Work instructions> Only lines that contain the word "frac" belong in the answer; copy them from the records below.
==== Information ====
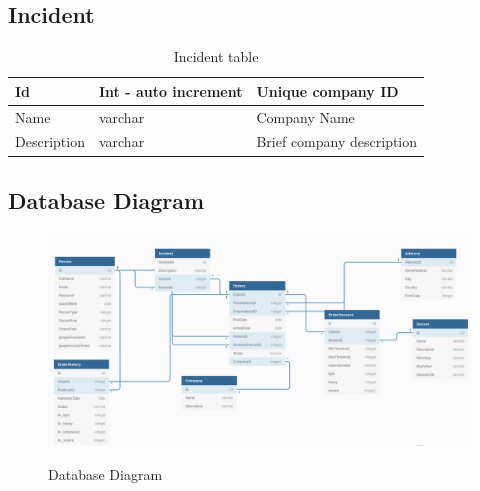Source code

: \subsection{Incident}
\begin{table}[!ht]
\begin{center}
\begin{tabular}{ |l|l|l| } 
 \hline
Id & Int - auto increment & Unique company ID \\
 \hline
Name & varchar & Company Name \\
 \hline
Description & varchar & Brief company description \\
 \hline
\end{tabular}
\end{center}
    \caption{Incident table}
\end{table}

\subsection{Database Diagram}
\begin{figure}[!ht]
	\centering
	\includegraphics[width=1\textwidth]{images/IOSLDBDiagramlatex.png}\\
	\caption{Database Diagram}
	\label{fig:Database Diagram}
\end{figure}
====
==== Information ====
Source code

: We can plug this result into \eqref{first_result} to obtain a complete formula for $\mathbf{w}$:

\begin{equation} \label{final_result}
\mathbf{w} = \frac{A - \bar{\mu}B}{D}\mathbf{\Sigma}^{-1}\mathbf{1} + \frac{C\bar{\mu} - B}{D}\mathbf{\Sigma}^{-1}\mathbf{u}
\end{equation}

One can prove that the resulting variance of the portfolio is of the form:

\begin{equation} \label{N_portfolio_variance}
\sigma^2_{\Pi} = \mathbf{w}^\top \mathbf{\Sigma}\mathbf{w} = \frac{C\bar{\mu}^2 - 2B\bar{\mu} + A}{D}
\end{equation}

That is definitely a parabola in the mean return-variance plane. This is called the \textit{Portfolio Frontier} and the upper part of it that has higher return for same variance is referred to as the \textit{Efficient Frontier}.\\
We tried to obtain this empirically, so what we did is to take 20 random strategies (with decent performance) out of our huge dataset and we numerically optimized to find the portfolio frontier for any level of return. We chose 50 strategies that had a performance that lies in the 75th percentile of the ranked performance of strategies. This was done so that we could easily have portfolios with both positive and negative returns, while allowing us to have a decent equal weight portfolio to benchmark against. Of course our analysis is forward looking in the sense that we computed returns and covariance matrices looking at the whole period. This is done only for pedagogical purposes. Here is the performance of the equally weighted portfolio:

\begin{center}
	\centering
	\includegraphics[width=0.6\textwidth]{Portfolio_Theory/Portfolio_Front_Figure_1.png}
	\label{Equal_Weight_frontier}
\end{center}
====
Problem solution>
\mathbf{w} = \frac{A - \bar{\mu}B}{D}\mathbf{\Sigma}^{-1}\mathbf{1} + \frac{C\bar{\mu} - B}{D}\mathbf{\Sigma}^{-1}\mathbf{u}
\sigma^2_{\Pi} = \mathbf{w}^\top \mathbf{\Sigma}\mathbf{w} = \frac{C\bar{\mu}^2 - 2B\bar{\mu} + A}{D}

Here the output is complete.